Beyin tümörü riski artıyor
New York Daily News’ e konuşan Dr. Yakymenko “5 sene süreyle günde 20 dakika konuşan birinde beyin tümörü (akustik nörinom) riskinin 3 misli, günde 1 saat konuşanların glioma riskinin ise 5 misline kadar arttığını” söylüyor ve ekliyor (2):
“Bu veriler cep telefonunu erişkin yaşlardan itibaren 10 sene kullananlar üzerinde elde edildi.
Küçük yaşlardan itibaren cep telefonu kullanmaya başlayan ve biyolojileri zararlı etkenlere daha hassas olan ve çok daha uzun süre telefon kullanacak olan çocuklar için risk çok daha büyük olabilir.

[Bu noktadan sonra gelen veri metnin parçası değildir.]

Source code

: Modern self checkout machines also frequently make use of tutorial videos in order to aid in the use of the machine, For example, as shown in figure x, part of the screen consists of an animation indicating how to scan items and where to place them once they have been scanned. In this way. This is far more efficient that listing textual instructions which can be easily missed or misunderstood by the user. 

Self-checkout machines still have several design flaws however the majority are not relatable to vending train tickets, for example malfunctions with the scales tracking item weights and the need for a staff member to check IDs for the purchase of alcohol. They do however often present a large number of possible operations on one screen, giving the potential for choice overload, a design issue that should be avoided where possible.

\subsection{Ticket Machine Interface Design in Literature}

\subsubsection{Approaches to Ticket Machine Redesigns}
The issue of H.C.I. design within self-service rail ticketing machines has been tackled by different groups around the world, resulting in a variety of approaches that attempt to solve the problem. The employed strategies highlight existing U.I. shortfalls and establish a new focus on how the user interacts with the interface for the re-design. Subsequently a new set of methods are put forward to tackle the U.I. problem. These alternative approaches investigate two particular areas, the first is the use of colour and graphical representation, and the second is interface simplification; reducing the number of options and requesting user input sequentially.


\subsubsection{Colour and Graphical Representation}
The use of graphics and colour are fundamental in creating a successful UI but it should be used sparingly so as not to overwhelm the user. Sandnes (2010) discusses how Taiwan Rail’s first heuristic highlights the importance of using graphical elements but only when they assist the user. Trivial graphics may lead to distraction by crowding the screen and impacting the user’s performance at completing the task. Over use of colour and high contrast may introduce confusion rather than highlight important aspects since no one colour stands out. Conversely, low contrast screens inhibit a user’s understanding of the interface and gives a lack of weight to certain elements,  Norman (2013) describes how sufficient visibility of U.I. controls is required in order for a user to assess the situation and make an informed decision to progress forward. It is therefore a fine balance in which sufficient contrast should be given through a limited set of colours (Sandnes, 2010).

Kanser riski çok yüksek olmasa bile sağlığa olan zararların onlarca sene sonra ortaya çıktığı hesaba katıldığında çok dikkatli olmamız gerektiği açıktır”.

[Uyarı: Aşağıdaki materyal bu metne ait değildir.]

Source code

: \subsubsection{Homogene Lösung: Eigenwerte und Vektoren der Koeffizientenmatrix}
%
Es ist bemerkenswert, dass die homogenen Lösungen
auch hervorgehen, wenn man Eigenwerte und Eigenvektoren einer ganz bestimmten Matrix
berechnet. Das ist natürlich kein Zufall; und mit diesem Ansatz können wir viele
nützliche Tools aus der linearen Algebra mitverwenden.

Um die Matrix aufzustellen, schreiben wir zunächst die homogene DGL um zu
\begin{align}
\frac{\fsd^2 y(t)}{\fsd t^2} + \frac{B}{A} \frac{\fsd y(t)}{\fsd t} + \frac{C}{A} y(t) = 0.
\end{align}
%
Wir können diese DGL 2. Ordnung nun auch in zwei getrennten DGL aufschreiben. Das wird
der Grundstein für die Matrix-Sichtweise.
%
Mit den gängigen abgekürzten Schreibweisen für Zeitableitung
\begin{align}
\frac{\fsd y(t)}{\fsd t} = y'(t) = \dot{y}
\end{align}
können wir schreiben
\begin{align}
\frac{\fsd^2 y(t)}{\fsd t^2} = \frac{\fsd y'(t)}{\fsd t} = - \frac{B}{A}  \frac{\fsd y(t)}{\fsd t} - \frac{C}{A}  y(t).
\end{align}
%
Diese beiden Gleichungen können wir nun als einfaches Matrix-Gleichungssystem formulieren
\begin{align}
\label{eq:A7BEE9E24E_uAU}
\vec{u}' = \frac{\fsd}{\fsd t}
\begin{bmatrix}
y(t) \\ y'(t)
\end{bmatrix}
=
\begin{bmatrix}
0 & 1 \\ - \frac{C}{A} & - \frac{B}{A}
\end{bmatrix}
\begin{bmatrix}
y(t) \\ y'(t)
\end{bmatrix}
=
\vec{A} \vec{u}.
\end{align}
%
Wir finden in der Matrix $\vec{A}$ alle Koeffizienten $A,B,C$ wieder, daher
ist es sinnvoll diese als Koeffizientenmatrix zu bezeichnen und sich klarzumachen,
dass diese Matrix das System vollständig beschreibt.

Sağlık Bakanlığı acilen şunları yerine getirmelidir
BİR: Çocukların cep telefonu kullanmasını özendiren reklâmlara ve çocukların bu reklâmlarda rol almalarına “acilen” kesin yasak ve can yakıcı cezalar getirilmelidir.

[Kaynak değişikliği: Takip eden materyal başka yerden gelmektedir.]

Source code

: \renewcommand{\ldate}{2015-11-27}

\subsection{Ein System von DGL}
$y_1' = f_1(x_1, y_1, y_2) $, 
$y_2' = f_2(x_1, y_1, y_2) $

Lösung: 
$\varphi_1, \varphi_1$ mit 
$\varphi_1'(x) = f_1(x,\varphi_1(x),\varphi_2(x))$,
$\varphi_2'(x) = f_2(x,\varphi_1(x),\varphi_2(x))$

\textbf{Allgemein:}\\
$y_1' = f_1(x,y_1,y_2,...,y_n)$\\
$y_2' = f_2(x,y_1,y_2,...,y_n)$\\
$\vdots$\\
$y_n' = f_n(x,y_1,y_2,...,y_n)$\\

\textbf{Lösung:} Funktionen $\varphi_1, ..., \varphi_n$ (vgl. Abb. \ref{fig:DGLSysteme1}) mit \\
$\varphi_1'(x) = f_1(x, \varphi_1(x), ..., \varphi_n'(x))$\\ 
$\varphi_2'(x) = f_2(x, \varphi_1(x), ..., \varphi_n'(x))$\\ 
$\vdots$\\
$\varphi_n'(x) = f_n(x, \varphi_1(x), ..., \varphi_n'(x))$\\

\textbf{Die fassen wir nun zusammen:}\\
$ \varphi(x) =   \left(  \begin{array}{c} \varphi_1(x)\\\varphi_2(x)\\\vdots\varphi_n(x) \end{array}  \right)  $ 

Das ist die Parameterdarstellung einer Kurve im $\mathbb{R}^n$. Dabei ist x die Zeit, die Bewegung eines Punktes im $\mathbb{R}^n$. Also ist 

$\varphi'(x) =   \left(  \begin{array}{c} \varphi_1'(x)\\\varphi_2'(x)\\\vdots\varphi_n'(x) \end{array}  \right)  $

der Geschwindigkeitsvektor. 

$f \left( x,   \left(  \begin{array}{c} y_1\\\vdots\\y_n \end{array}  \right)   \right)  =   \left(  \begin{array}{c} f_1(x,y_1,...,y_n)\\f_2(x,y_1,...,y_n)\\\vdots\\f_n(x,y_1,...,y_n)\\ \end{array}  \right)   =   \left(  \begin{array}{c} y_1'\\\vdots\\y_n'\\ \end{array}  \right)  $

İKİ: Cep telefonlarının üzerine tıpkı sigara paketlerinde olduğu gibi “Sağlığa zararlı olabilir” ifadesi konmalıdır.
ÜÇ: Çocukları ve gençleri cezbeden allı-pullu renkli cep telefonları ve kılıfları yasaklanmalıdır.
DÖRT: Sigara ve alkollü içeceklerde belli bir yaşın altındakilere getirilen satış kısıtlamaları cep telefonları için de geçerli olmalıdır.
BEŞ: Toplum medya aracılığıyla cep telefonlarının kullanımı konusunda eğitilmeli, ilköğretim müfredatına cep telefonlarının kullanımında dikkat edilmesi gereken hususlar ve bunların sağlığa olumsuz etkileri de eklenmelidir.
ALTI: Cep telefonlarının bilinçsiz ve sürekli kullanımını özendiren reklâmlara da izin verilmemeli, uzun süre cep telefonu kullanımını kısıtlayacak tedbirler (mesela konuşma süresi uzadıkça ücretin artması veya belirli bir süre aşıldığında telefonun kilitlenmesi gibi) getirilmelidir.
Hepimizin dikkat etmesi gereken hususlar:
Dünya Sağlık Örgütü’ nün International Agency for Research on Cancer (IARC) cep telefonlarını muhtemel kanserojen olarak kabul ettiğini bir kere daha hatırlatmak isterim (3).
Bu devirde cep telefonu olmadan yaşamanın neredeyse imkânsız olduğunu da biliyorum ama lütfen şunlara çok dikkat edelim:
BİR: Cep telefonlarının herkes için ama özellikle çocuklar ve hamile hanımlar için çok daha tehlikeli olduğunu unutmayın.
İKİ: Mümkün olduğu kadar kısa konuşun.
ÜÇ: Kullanmadığınız zaman üzerinizde taşımayın.
DÖRT: Açık telefonu yastığınızın altına, başucunuza koymayın, hatta yatak odasında bile bulundurmayın.
BEŞ: Ararken bağlantı sağlanana kadar telefonu kulağınıza dayamayın.
ALTI: Konuşurken de telefonu kulağınıza olabildiğince uzakta tutun; daha iyisi kulaklık kullanın.
YEDİ: Uzun konuşmalarda kulak değiştirin. Sinyal azken aramayın ve konuşmayın.
SEKİZ: Cep telefonunu üzerinizde taşıyorsanız tuş takımını dışarı bakacak şekilde tutunuz.